In Brief Objective: To assess long-term survival, graft function, and health-related quality of life (QOL) after visceral transplantation. Background: Despite continual improvement in early survival, the long-term therapeutic efficacy of visceral transplantation has yet to be defined. Methods: A prospective cross-sectional study was performed on 227 visceral allograft recipients who survived beyond the 5-year milestone. Clinical data were used to assess outcome including graft function and long-term survival predictors. The socioeconomic milestones and QOL measures were assessed by clinical evaluation, professional consultation, and validated QOL inventory. Results: Of 376 recipients, 227 survived beyond 5 years, with conditional survival of 75% at 10 years and 61% at 15 years. With a mean follow-up of 10 ± 4 years, 177 (92 adults, 85 children) are alive, with 118 (67%) recipients 18 years or older. Nonfunctional social support and noninclusion of the liver in the visceral allograft are the most significant survival risk factors.
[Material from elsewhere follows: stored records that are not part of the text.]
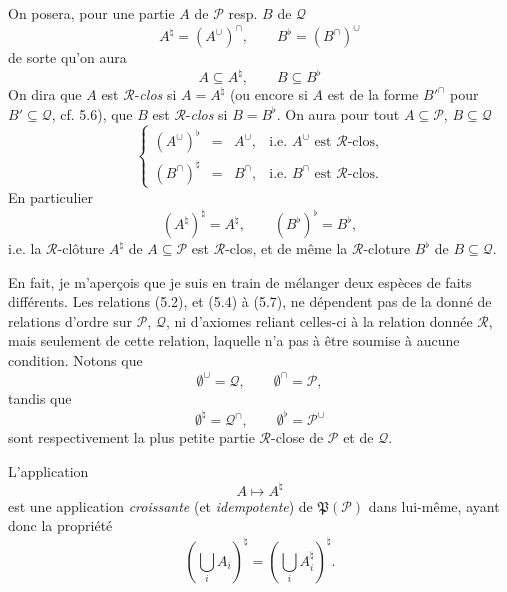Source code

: \documentclass[11pt]{article}
\newcommand{\printedpage}[1]{\marginpar{\footnotesize p.~#1}}
\newcommand{\msp}[1]{\marginpar{\footnotesize [#1]}}
\newcommand{\cP}{\mathcal{P}}
\newcommand{\cQ}{\mathcal{Q}}
\newcommand{\cR}{\mathcal{R}}
\newcommand{\fP}{\mathfrak{P}}
\begin{document}
\printedpage{44}

On posera, pour une partie $A$ de $\cP$ resp. $B$ de $\cQ$
\[
A^{\natural} = (A^{\cup})^{\cap}, \qquad B^{\flat} = (B^{\cap})^{\cup}
\tag*{(5.4)}
\]
de sorte qu'on aura
\[
A \subseteq A^{\natural}, \qquad B \subseteq B^{\flat}
\tag*{(5.5)}
\]
On dira que $A$ est $\cR$-\textit{clos} si $A = A^{\natural}$ (ou encore si $A$ est de la forme $B'^{\cap}$ pour $B' \subseteq \cQ$, cf. 5.6), que
\msp{71}
$B$ est $\cR$-\textit{clos} si $B = B^{\flat}$. On aura pour tout $A \subseteq \cP$, $B \subseteq \cQ$
\[
\left\{
\begin{array}{rcll}
(A^{\cup})^{\flat} & = & A^{\cup}, & \text{i.e. } A^{\cup} \text{ est } \cR\text{-clos,}\\[1ex]
(B^{\cap})^{\natural} & = & B^{\cap}, & \text{i.e. } B^{\cap} \text{ est } \cR\text{-clos.}
\end{array}
\right.
\tag*{(5.6)}
\]
En particulier
\[
(A^{\natural})^{\natural} = A^{\natural}, \qquad (B^{\flat})^{\flat} = B^{\flat},
\tag*{(5.7)}
\]
i.e. la $\cR$-clôture $A^{\natural}$ de $A \subseteq \cP$ est $\cR$-clos, et de même la $\cR$-cloture $B^{\flat}$ de $B \subseteq \cQ$. %

En fait, je m'aperçois que je suis en train de mélanger deux espèces de faits différents. Les relations (5.2), et (5.4) à (5.7), ne dépendent pas de la donné de relations d'ordre sur $\cP$, $\cQ$, ni d'axiomes reliant celles-ci à la relation donnée $\cR$, mais seulement de cette relation, laquelle n'a pas à être soumise à aucune condition. Notons que %
\[
\emptyset^{\cup} = \cQ, \qquad \emptyset^{\cap} = \cP,
\tag*{(5.8)}
\]
tandis que
\[
\emptyset^{\natural} = \cQ^{\cap}, \qquad \emptyset^{\flat} = \cP^{\cup}
\tag*{(5.9)}
\]
sont respectivement la plus petite partie $\cR$-close de $\cP$ et de $\cQ$.

L'application
\[
A \longmapsto A^{\natural}
\tag*{(5.10)}
\]
est une application \textit{croissante} (et \textit{idempotente}) de $\fP(\cP)$ dans lui-même, ayant donc la propriété
\msp{72}
\[
(\bigcup_i A_i)^{\natural} = (\bigcup_i A_i^{\natural})^{\natural}.
\]

\printedpage{45}
\end{document}
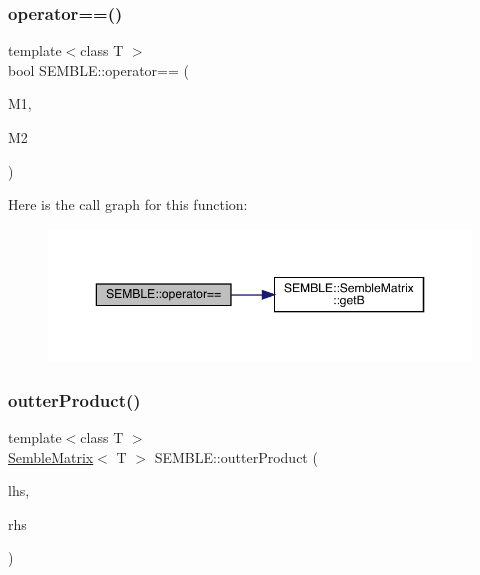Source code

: \subsubsection{\texorpdfstring{operator==()}{operator==()}\hspace{0.1cm}{\footnotesize\ttfamily [2/2]}}
{\footnotesize\ttfamily template$<$class T $>$ \\
bool S\+E\+M\+B\+L\+E\+::operator== (\begin{DoxyParamCaption}\item[{const \mbox{\hyperlink{structSEMBLE_1_1SembleMatrix}{Semble\+Matrix}}$<$ T $>$ \&}]{M1,  }\item[{const \mbox{\hyperlink{structSEMBLE_1_1SembleMatrix}{Semble\+Matrix}}$<$ T $>$ \&}]{M2 }\end{DoxyParamCaption})}

Here is the call graph for this function\+:
\nopagebreak
\begin{figure}[H]
\begin{center}
\leavevmode
\includegraphics[width=350pt]{d7/dfd/namespaceSEMBLE_a04e3d846fff45a4b9a5b72b722bc949e_cgraph}
\end{center}
\end{figure}
\mbox{\label{namespaceSEMBLE_a2d350ec19bb9d35ba9a92cc043a06a95}} 
\subsubsection{\texorpdfstring{outterProduct()}{outterProduct()}}
{\footnotesize\ttfamily template$<$class T $>$ \\
\mbox{\hyperlink{structSEMBLE_1_1SembleMatrix}{Semble\+Matrix}}$<$ T $>$ S\+E\+M\+B\+L\+E\+::outter\+Product (\begin{DoxyParamCaption}\item[{const \mbox{\hyperlink{structSEMBLE_1_1SembleVector}{Semble\+Vector}}$<$ T $>$ \&}]{lhs,  }\item[{const \mbox{\hyperlink{structSEMBLE_1_1SembleVector}{Semble\+Vector}}$<$ T $>$ \&}]{rhs }\end{DoxyParamCaption})}


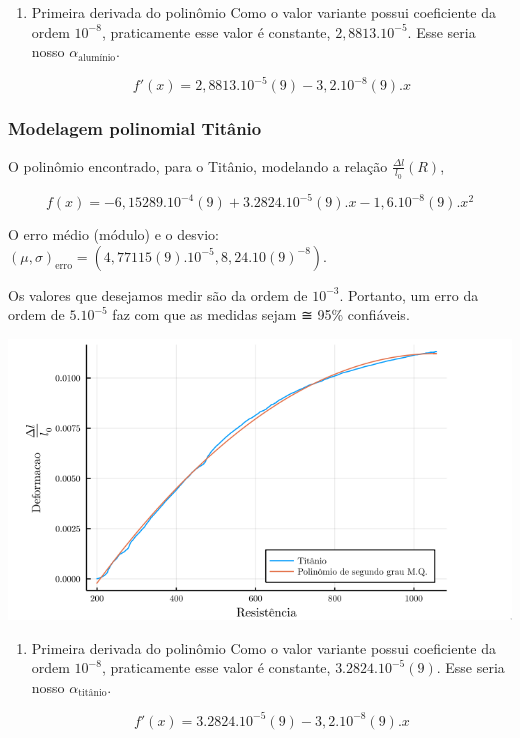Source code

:\documentclass[11pt]{article}
\begin{document}
\begin{enumerate}
\item Primeira derivada do polinômio
\label{sec:org3989916}
Como o valor variante possui coeficiente da ordem \(10^{-8}\), praticamente esse valor é constante, \(2,8813.10^{-5}\). Esse seria nosso \(\alpha_{\textrm{alumínio}}\).

\begin{equation}
f'(x)=2,8813.10^{-5}(9) - 3,2.10^{-8}(9).x
\end{equation}
\end{enumerate}

\subsubsection{Modelagem polinomial Titânio}
\label{sec:org15a3677}
O polinômio encontrado, para o Titânio, modelando a relação \(\frac{\Delta l}{l_0}(R)\),

\begin{equation}
f(x)=-6,15289.10^{-4}(9) + 3.2824.10^{-5}(9).x - 1,6.10^{-8}(9).x^2
\end{equation}

O erro médio (módulo) e o desvio: \((\mu, \sigma)_{\textrm{erro}} = (4,77115(9).10^{-5}, 8,24.10(9)^{-8})\).

Os valores que desejamos medir são da ordem de \(10^{-3}\). Portanto, um erro da ordem de \(5.10^{-5}\) faz com que as medidas sejam ≅ 95\% confiáveis.

\href{img/polinomio-aluminio203.png}{\includegraphics[width=.9\linewidth]{./img/polinomio-titanio.png}}

\begin{enumerate}
\item Primeira derivada do polinômio
\label{sec:org8cf46bd}
Como o valor variante possui coeficiente da ordem \(10^{-8}\), praticamente esse valor é constante, \(3.2824.10^{-5}(9)\). Esse seria nosso \(\alpha_{\textrm{titânio}}\).

\begin{equation}
f'(x)=3.2824.10^{-5}(9) - 3,2.10^{-8}(9).x
\end{equation}
\end{enumerate}
\end{document}
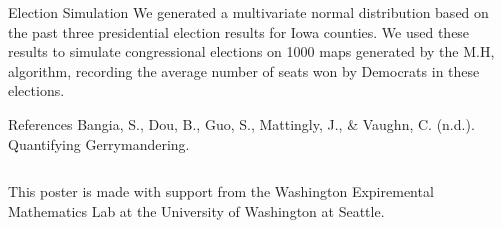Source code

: \documentclass[leqno, handout]{beamer}
\theoremstyle{definition}
\begin{document}
\begin{frame}
\begin{columns}[t]
\begin{column}{.25\linewidth}

\begin{block}{Election Simulation}
We generated a multivariate normal distribution based on the past three presidential election results for Iowa counties. We used these results to simulate congressional elections on 1000 maps generated by the M.H, algorithm, recording the average number of seats won by Democrats in these elections. 
\end{block}

\begin{block}{References}
Bangia, S., Dou, B., Guo, S., Mattingly, J., \& Vaughn, C. (n.d.). Quantifying Gerrymandering.


\end{block}

\end{column}

\end{columns}

\vfill

  \begin{block}{}
   \begin{center}
This poster is made with support from the Washington Expiremental Mathematics Lab at the University of Washington at Seattle.
  \end{center}
  \end{block}



\end{frame}
\end{document}
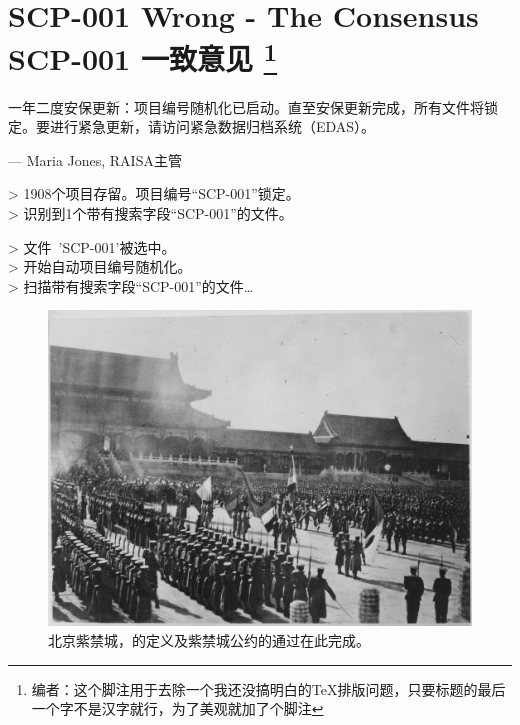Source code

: \chapter[SCP-001 一致意见]{
	SCP-001 Wrong - The Consensus \\
	SCP-001 一致意见
	\footnote{编者\QIS：这个脚注用于去除一个我还没搞明白的\TeX 排版问题，只要标题的最后一个字不是汉字就行，为了美观就加了个脚注\label{foot:fix}}
}

\label{chap:SCP-001.the.consensus}


\begin{scpbox}[colback=ftwoftwoctwo, center upper]


一年二度安保更新：项目编号随机化已启动。直至安保更新完成，所有文件将锁定。要进行紧急更新，请访问紧急数据归档系统（EDAS）。

— Maria Jones, RAISA主管

\end{scpbox}

\hr

\begin{scpboxcmd}

> 1908个项目存留。项目编号“SCP-001”锁定。 \\
> 识别到1个带有搜索字段“SCP-001”的文件。

> 文件~'SCP-001'被选中。 \\
> 开始自动项目编号随机化。 \\
> 扫描带有搜索字段“SCP-001”的文件…

\end{scpboxcmd}

\hr

\begin{figure}[H]
	\centering
	\includegraphics{images/SCP.001.the.consensus.jpg}
	\caption*{北京紫禁城，的定义及紫禁城公约的通过在此完成。}
\end{figure}

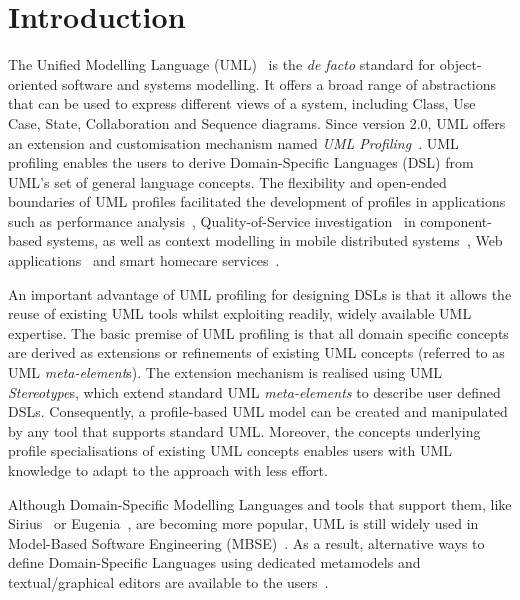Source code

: \section{Introduction}
\label{sec:introduction}

The Unified Modelling Language (UML)~\cite{UML2015OMG} is the \emph{de facto} standard for object-oriented software and systems modelling. 
It offers a broad range of abstractions that can be used to express different views of a system, including Class, Use Case, State, Collaboration and Sequence diagrams. 
Since version 2.0, UML offers an extension and customisation mechanism named \emph{UML Profiling}~\cite{FuentesFernandez2004:UMLME}.
UML profiling enables the users to derive Domain-Specific Languages (DSL) from UML's set of general language concepts.
The flexibility and open-ended boundaries of UML profiles facilitated the development of profiles in applications such as performance analysis~\cite{xu2003performance}, Quality-of-Service investigation~\cite{cortellessa2004towards} in component-based systems, as well as context modelling in mobile distributed systems~\cite{Simons2007:JVLC}, Web applications~\cite{Moreno2007:IETS} and smart homecare services~\cite{Walderhaug2009:MODELS}. 

An important advantage of UML profiling for designing DSLs is that it allows the reuse of existing UML tools whilst exploiting readily, widely available UML expertise.
The basic premise of UML profiling is that all domain specific concepts are derived as extensions or refinements of existing UML concepts (referred to as UML \textit{meta-element}s). 
The extension mechanism is realised using UML \textit{Stereotype}s, which extend standard UML \textit{meta-elements} to describe user defined DSLs. 
Consequently, a profile-based UML model can be created and manipulated by any tool that supports standard UML. 
Moreover, the concepts underlying profile specialisations of existing UML concepts enables users with UML knowledge to adapt to the approach with less effort.

Although Domain-Specific Modelling Languages and tools that support them, like Sirius~\cite{viyovic2014sirius}  or Eugenia~\cite{kolovos2015eugenia}, are becoming more popular, UML is still widely used in Model-Based Software Engineering (MBSE)~\cite{erickson2007theoretical}. 
As a result, alternative ways to define Domain-Specific Languages using dedicated metamodels and textual/graphical editors are available to the users~\cite{Bergmayr2014:MODELS,Pardillo2010:MODELS}.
Nutritional autonomy was achievable in 160 (90%) survivors, with current serum albumin level of 3.7 ± 0.5 gm/dL and body mass index of 25 ± 6 kg/m2. Despite coexistence or development of neuropsychiatric disorders, most survivors were reintegrated to society with self-sustained socioeconomic status. In parallel, most of the psychological, emotional, and social QOL measures significantly (P < 0.05) improved after transplantation. Current morbidities with potential impact on global health included dysmotility (59%), hypertension (37%), osteoporosis (22%), and diabetes (11%), with significantly (P < 0.05) higher incidence among adult recipients. Conclusions: With new tactics to further improve long-term survival including social support measures, visceral transplantation has achieved excellent nutritional autonomy and good QOL. Three metrics were used to assess long-term therapeutic efficacy of visceral transplantation. With new tactics to further improve long-term survival including social support measures, the procedure has achieved excellent nutritional autonomy with good quality of life. Early consideration for gut rehabilitation with autologous bowel reconstructive or transplant surgery is recommended, particularly in the pediatric population, to reduce the risk of life-long neuropsychiatric disorders.